Segment Start: EXERCISE MATERIALS

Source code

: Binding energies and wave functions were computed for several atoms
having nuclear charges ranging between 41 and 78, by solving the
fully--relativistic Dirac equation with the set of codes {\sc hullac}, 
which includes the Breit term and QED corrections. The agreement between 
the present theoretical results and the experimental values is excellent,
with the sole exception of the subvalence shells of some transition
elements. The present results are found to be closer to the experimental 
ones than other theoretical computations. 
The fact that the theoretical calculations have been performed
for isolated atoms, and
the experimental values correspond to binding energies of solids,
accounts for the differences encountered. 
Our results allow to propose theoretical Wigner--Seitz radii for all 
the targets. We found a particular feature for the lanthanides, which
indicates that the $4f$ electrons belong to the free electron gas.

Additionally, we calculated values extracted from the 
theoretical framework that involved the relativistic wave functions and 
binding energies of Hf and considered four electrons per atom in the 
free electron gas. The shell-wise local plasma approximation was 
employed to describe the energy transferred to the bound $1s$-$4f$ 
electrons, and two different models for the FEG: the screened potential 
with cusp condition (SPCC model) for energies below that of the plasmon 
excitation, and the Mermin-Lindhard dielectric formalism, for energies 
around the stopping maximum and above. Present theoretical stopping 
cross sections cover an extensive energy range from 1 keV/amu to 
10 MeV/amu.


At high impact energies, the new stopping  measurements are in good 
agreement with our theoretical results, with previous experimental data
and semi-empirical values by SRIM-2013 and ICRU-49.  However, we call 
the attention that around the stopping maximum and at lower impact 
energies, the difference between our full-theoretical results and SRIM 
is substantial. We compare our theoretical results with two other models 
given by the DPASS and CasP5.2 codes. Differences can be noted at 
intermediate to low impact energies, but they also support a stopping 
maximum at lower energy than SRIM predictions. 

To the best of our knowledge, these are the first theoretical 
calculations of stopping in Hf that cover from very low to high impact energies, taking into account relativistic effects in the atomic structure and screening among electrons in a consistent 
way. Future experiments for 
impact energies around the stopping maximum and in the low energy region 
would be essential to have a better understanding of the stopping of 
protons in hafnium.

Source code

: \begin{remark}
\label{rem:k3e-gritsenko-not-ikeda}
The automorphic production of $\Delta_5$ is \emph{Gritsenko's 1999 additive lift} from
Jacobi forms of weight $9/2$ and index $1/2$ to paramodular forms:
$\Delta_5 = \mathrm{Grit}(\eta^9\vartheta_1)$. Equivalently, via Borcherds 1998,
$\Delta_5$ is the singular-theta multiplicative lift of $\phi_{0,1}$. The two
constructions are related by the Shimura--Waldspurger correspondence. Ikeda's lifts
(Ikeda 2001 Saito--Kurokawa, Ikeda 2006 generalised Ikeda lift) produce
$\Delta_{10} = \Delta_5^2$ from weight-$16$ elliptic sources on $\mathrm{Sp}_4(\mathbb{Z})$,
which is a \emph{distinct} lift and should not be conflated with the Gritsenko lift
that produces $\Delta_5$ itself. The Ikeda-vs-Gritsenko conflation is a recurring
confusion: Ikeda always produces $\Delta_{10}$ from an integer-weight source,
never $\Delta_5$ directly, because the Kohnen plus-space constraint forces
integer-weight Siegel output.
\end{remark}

Segment End: EXERCISE MATERIALS

== EXERCISE ==
All of the material above is to be retyped word for word.

== OUTPUT FOR THIS EXERCISE ==
Source code

: Binding energies and wave functions were computed for several atoms
having nuclear charges ranging between 41 and 78, by solving the
fully--relativistic Dirac equation with the set of codes {\sc hullac}, 
which includes the Breit term and QED corrections. The agreement between 
the present theoretical results and the experimental values is excellent,
with the sole exception of the subvalence shells of some transition
elements. The present results are found to be closer to the experimental 
ones than other theoretical computations. 
The fact that the theoretical calculations have been performed
for isolated atoms, and
the experimental values correspond to binding energies of solids,
accounts for the differences encountered. 
Our results allow to propose theoretical Wigner--Seitz radii for all 
the targets. We found a particular feature for the lanthanides, which
indicates that the $4f$ electrons belong to the free electron gas.

Additionally, we calculated values extracted from the 
theoretical framework that involved the relativistic wave functions and 
binding energies of Hf and considered four electrons per atom in the 
free electron gas. The shell-wise local plasma approximation was 
employed to describe the energy transferred to the bound $1s$-$4f$ 
electrons, and two different models for the FEG: the screened potential 
with cusp condition (SPCC model) for energies below that of the plasmon 
excitation, and the Mermin-Lindhard dielectric formalism, for energies 
around the stopping maximum and above. Present theoretical stopping 
cross sections cover an extensive energy range from 1 keV/amu to 
10 MeV/amu.


At high impact energies, the new stopping  measurements are in good 
agreement with our theoretical results, with previous experimental data
and semi-empirical values by SRIM-2013 and ICRU-49.  However, we call 
the attention that around the stopping maximum and at lower impact 
energies, the difference between our full-theoretical results and SRIM 
is substantial. We compare our theoretical results with two other models 
given by the DPASS and CasP5.2 codes. Differences can be noted at 
intermediate to low impact energies, but they also support a stopping 
maximum at lower energy than SRIM predictions. 

To the best of our knowledge, these are the first theoretical 
calculations of stopping in Hf that cover from very low to high impact energies, taking into account relativistic effects in the atomic structure and screening among electrons in a consistent 
way. Future experiments for 
impact energies around the stopping maximum and in the low energy region 
would be essential to have a better understanding of the stopping of 
protons in hafnium.

Source code

: \begin{remark}
\label{rem:k3e-gritsenko-not-ikeda}
The automorphic production of $\Delta_5$ is \emph{Gritsenko's 1999 additive lift} from
Jacobi forms of weight $9/2$ and index $1/2$ to paramodular forms:
$\Delta_5 = \mathrm{Grit}(\eta^9\vartheta_1)$. Equivalently, via Borcherds 1998,
$\Delta_5$ is the singular-theta multiplicative lift of $\phi_{0,1}$. The two
constructions are related by the Shimura--Waldspurger correspondence. Ikeda's lifts
(Ikeda 2001 Saito--Kurokawa, Ikeda 2006 generalised Ikeda lift) produce
$\Delta_{10} = \Delta_5^2$ from weight-$16$ elliptic sources on $\mathrm{Sp}_4(\mathbb{Z})$,
which is a \emph{distinct} lift and should not be conflated with the Gritsenko lift
that produces $\Delta_5$ itself. The Ikeda-vs-Gritsenko conflation is a recurring
confusion: Ikeda always produces $\Delta_{10}$ from an integer-weight source,
never $\Delta_5$ directly, because the Kohnen plus-space constraint forces
integer-weight Siegel output.
\end{remark}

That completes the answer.